Initially I began by defining compassion and then, next, explored the virtue of compassion-centered management as a primary stimulus in leadership decision-making (click blue words to read).
This week, I part three, we look at the danger of compassion in leadership.
In a meeting a few days ago, my friend James Tungsvik made the following comment:
I have known people who try to lead with compassion to a point of lacking wisdom. In such instances, they decide based on their feeling of compassion and completely throw out all of the normal rules that apply to the situation. I tell them, “you can’t do that…the rules still apply, no matter who it is…”
James agreed that creative solutions are always possible when a dose of pragmatic wisdom is applied to an emotionally-charged decision – and can therefore result in a strategy that does not set aside the requisite parameters that apply to the situation.

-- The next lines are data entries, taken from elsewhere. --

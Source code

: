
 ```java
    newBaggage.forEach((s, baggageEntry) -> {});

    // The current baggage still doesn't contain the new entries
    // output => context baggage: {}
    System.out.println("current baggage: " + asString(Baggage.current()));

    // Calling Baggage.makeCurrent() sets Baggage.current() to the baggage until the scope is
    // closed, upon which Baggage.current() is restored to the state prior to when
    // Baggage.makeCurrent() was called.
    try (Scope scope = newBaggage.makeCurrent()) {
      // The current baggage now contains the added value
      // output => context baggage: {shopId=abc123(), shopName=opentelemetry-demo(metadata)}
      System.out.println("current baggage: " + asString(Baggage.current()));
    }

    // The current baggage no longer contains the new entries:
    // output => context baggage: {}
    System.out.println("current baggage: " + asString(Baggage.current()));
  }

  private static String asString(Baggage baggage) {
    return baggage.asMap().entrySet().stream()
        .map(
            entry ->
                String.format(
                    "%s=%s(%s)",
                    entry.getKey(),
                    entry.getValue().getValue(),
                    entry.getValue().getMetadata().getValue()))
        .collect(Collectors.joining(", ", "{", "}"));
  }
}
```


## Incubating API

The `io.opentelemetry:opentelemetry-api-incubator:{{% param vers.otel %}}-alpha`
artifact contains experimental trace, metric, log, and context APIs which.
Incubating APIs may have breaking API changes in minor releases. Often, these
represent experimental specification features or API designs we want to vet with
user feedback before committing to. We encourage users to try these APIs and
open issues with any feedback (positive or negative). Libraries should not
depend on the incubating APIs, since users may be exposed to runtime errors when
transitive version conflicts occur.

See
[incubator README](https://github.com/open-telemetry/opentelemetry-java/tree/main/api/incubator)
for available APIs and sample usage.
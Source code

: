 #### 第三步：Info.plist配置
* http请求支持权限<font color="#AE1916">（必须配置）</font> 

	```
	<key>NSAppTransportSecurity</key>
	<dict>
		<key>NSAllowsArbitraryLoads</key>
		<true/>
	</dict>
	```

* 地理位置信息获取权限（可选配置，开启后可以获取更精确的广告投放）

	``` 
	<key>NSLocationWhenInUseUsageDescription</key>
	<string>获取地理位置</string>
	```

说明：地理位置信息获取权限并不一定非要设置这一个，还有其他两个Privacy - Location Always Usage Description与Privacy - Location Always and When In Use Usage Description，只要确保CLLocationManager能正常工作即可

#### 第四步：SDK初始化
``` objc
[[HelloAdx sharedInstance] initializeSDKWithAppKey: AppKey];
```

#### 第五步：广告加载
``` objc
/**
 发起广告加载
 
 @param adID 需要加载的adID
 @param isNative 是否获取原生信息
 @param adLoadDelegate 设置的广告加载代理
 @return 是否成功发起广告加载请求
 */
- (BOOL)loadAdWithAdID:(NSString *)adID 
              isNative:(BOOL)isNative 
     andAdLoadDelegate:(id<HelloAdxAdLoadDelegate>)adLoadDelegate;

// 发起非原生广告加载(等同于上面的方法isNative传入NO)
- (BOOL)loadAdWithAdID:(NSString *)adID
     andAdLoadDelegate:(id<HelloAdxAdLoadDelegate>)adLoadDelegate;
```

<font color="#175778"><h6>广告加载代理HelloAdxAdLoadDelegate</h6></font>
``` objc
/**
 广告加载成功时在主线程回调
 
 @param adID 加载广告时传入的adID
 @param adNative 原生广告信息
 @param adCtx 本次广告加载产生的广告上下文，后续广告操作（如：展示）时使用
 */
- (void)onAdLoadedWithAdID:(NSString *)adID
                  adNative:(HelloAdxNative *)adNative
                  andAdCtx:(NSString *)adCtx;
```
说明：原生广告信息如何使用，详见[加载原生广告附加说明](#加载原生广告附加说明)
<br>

Our discussion was lively and fun. We agreed that when rules exist – and then are discarded in favor of our emotional (compassionate) construct – the result is the introduction of lawlessness and the introduction of seeds that can destabilize the governing structure of the enterprise.
On the other hand, consistent decision-making within the constraints of applicable guidelines, will foster stability and security through predictable and reasonable cause-and-effect leadership.
Don’t get me wrong…compassion is a good thing and must be an ever-present ingredient in the role of leadership. Even so, compassion must never alter the comportment required for those who lead.
This really zeros in on the central question(s) we have been asking throughout this series:
Do we want those we lead to feel better? Or get better?
Do you agree? Why or why not?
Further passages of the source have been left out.